:: Extracted records

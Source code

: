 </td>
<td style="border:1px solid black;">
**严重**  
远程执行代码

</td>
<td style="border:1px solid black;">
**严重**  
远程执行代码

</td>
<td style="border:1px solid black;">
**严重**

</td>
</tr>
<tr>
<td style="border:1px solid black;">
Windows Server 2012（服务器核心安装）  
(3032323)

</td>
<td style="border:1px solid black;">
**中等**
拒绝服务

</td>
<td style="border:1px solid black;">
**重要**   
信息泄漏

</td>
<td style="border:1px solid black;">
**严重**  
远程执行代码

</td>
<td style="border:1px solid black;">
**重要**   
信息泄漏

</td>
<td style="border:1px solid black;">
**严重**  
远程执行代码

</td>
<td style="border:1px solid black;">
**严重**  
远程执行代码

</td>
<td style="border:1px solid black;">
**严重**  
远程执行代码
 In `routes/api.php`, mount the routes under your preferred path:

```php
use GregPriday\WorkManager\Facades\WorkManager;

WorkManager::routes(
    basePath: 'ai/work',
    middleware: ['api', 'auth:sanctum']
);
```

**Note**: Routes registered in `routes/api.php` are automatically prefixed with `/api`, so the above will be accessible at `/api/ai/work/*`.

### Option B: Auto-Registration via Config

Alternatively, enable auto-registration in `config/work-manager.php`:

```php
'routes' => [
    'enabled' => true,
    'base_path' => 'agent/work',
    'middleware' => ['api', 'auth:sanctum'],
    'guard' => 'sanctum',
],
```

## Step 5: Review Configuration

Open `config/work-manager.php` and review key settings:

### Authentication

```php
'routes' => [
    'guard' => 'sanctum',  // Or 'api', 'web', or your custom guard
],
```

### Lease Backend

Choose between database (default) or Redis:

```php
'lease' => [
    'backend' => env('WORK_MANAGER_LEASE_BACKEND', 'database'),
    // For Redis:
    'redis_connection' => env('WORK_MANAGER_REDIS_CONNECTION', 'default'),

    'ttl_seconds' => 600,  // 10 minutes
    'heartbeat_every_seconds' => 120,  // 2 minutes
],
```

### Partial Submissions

::::

### Work request
Show each line of the records above containing "guard".

### Response
    'guard' => 'sanctum',
    'guard' => 'sanctum',  // Or 'api', 'web', or your custom guard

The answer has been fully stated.